By the time I finish, I’m breathing hard. Alex’s face is torqued with worry, but beyond that I can’t read too many specifics. He doesn’t say anything right away, and the silence—or lack of it (Pink Floyd has started to play over the speakers and a sports announcer is jabbering on one of the TVs overhead)—unfurls like a rug, stretching longer and longer between us until I feel like I’m on the opposite side of a very dark, beer-sticky mansion.
“And one more thing.” I fish my phone out of my bag, open to the correct photo, and hold it out to him. He doesn’t take the phone, just looks at the image on-screen without touching.
“What’s this?” he says softly.
“That,” I say, “is a houseplant I’ve kept alive since I got back from Palm Springs.”
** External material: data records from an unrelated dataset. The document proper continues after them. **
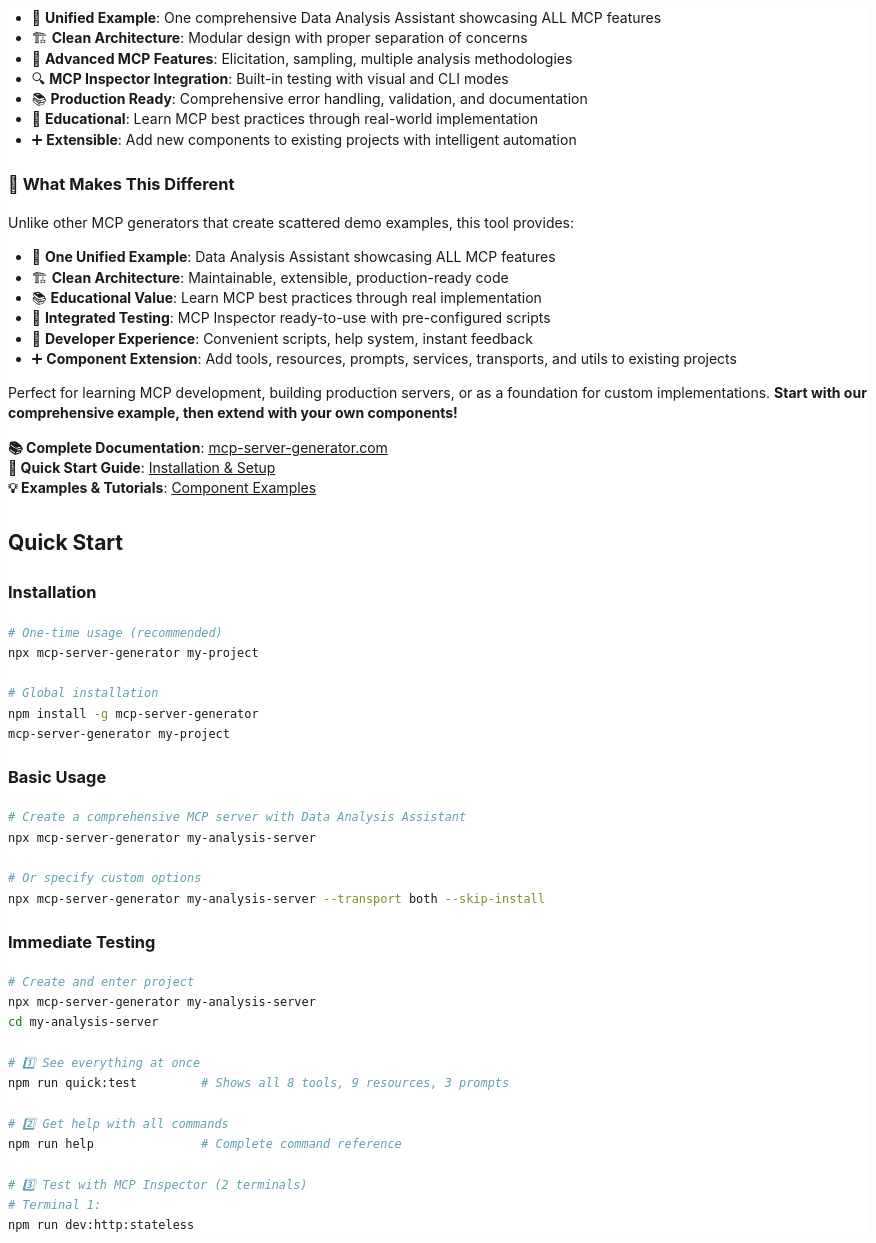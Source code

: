 - 🎯 **Unified Example**: One comprehensive Data Analysis Assistant showcasing ALL MCP features
- 🏗️ **Clean Architecture**: Modular design with proper separation of concerns
- 🔧 **Advanced MCP Features**: Elicitation, sampling, multiple analysis methodologies
- 🔍 **MCP Inspector Integration**: Built-in testing with visual and CLI modes
- 📚 **Production Ready**: Comprehensive error handling, validation, and documentation
- 🚀 **Educational**: Learn MCP best practices through real-world implementation
- ➕ **Extensible**: Add new components to existing projects with intelligent automation

### 🌟 **What Makes This Different**

Unlike other MCP generators that create scattered demo examples, this tool provides:

- 🎯 **One Unified Example**: Data Analysis Assistant showcasing ALL MCP features
- 🏗️ **Clean Architecture**: Maintainable, extensible, production-ready code
- 📚 **Educational Value**: Learn MCP best practices through real implementation
- 🧪 **Integrated Testing**: MCP Inspector ready-to-use with pre-configured scripts
- 🚀 **Developer Experience**: Convenient scripts, help system, instant feedback
- ➕ **Component Extension**: Add tools, resources, prompts, services, transports, and utils to existing projects

Perfect for learning MCP development, building production servers, or as a foundation for custom implementations. **Start with our comprehensive example, then extend with your own components!**

**📚 Complete Documentation**: [mcp-server-generator.com](https://mcp-server-generator.com)  
**🚀 Quick Start Guide**: [Installation & Setup](https://mcp-server-generator.com/docs/installation)  
**💡 Examples & Tutorials**: [Component Examples](https://mcp-server-generator.com/docs/examples)

## Quick Start

### Installation

```bash
# One-time usage (recommended)
npx mcp-server-generator my-project

# Global installation
npm install -g mcp-server-generator
mcp-server-generator my-project
```

### Basic Usage

```bash
# Create a comprehensive MCP server with Data Analysis Assistant
npx mcp-server-generator my-analysis-server

# Or specify custom options
npx mcp-server-generator my-analysis-server --transport both --skip-install
```

### Immediate Testing

```bash
# Create and enter project
npx mcp-server-generator my-analysis-server
cd my-analysis-server

# 1️⃣ See everything at once
npm run quick:test         # Shows all 8 tools, 9 resources, 3 prompts

# 2️⃣ Get help with all commands
npm run help               # Complete command reference

# 3️⃣ Test with MCP Inspector (2 terminals)
# Terminal 1:
npm run dev:http:stateless
```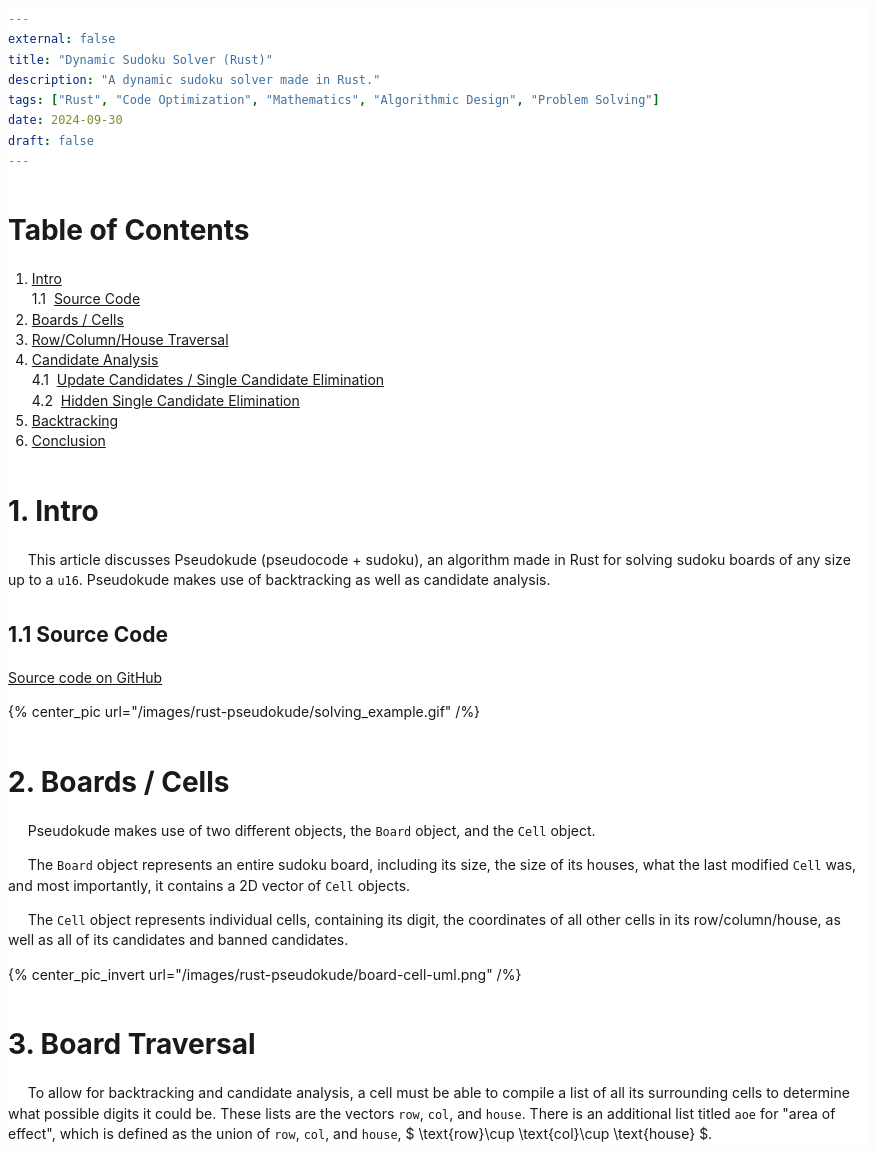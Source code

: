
 ```yaml
---
external: false
title: "Dynamic Sudoku Solver (Rust)"
description: "A dynamic sudoku solver made in Rust."
tags: ["Rust", "Code Optimization", "Mathematics", "Algorithmic Design", "Problem Solving"]
date: 2024-09-30
draft: false
---
```


# Table of Contents
1. [Intro](#1.-intro)\
1.1 &nbsp;[Source Code](#1.1-source-code)
2. [Boards / Cells](#2.-boards-cells)
3. [Row/Column/House Traversal](#3.-board-traversal)
4. [Candidate Analysis](#4.-candidate-analysis)\
4.1 &nbsp;[Update Candidates / Single Candidate Elimination](#4.1-update-candidates-single-candidate-elimination)\
4.2 &nbsp;[Hidden Single Candidate Elimination](#4.2-hidden-single-candidate-elimination)
5. [Backtracking](#5.-backtracking)
5. [Conclusion](#6.-conclusion)

# 1. Intro
&nbsp;&nbsp;&nbsp;&nbsp;&nbsp;This article discusses Pseudokude (pseudocode + sudoku), an algorithm made in Rust for solving sudoku boards of any size up to a `u16`. Pseudokude makes use of backtracking as well as candidate analysis.

## 1.1 Source Code
[Source code on GitHub](https://github.com/nTh0rn/rust-pseudokude)

{% center_pic url="/images/rust-pseudokude/solving_example.gif" /%}

# 2. Boards / Cells

&nbsp;&nbsp;&nbsp;&nbsp;&nbsp;Pseudokude makes use of two different objects, the `Board` object, and the `Cell` object.

&nbsp;&nbsp;&nbsp;&nbsp;&nbsp;The `Board` object represents an entire sudoku board, including its size, the size of its houses, what the last modified `Cell` was, and most importantly, it contains a 2D vector of `Cell` objects.

&nbsp;&nbsp;&nbsp;&nbsp;&nbsp;The `Cell` object represents individual cells, containing its digit, the coordinates of all other cells in its row/column/house, as well as all of its candidates and banned candidates.

{% center_pic_invert url="/images/rust-pseudokude/board-cell-uml.png" /%}

# 3. Board Traversal
&nbsp;&nbsp;&nbsp;&nbsp;&nbsp;To allow for backtracking and candidate analysis, a cell must be able to compile a list of all its surrounding cells to determine what possible digits it could be. These lists are the vectors `row`, `col`, and `house`. There is an additional list titled `aoe` for "area of effect", which is defined as the union of `row`, `col`, and `house`, $ \text{row}\cup \text{col}\cup \text{house} $.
A quiet laugh leaks out of him.
“It’s a snake plant,” I say. “And apparently they’re extremely hard to kill. Like, I could probably take a chainsaw to it and it would survive. But it’s the longest I’ve kept anything alive, and I wanted you to see it. So you’d know. I’m serious.”
He nods without saying anything, and I tuck my phone back into my bag.
“That’s it,” I say, a little bewildered. “That’s the whole speech. You can talk now.”
The corner of his mouth quirks, but the smile doesn’t stay, and even while it’s there, it holds nothing like mirth in its tight curve.
“Poppy.” My name has never sounded quite so long or miserable.
“Alex,” I say.
His hands go to his hips. He glances sidelong, though there’s nothing there to look at, except an Astroturf wall and a faded photo of someone in a pom-pom-topped golf hat. When he looks back at me, there are tears in his eyes, but I know right away he won’t let them fall. That’s the kind of self-restraint Alex Nilsen has.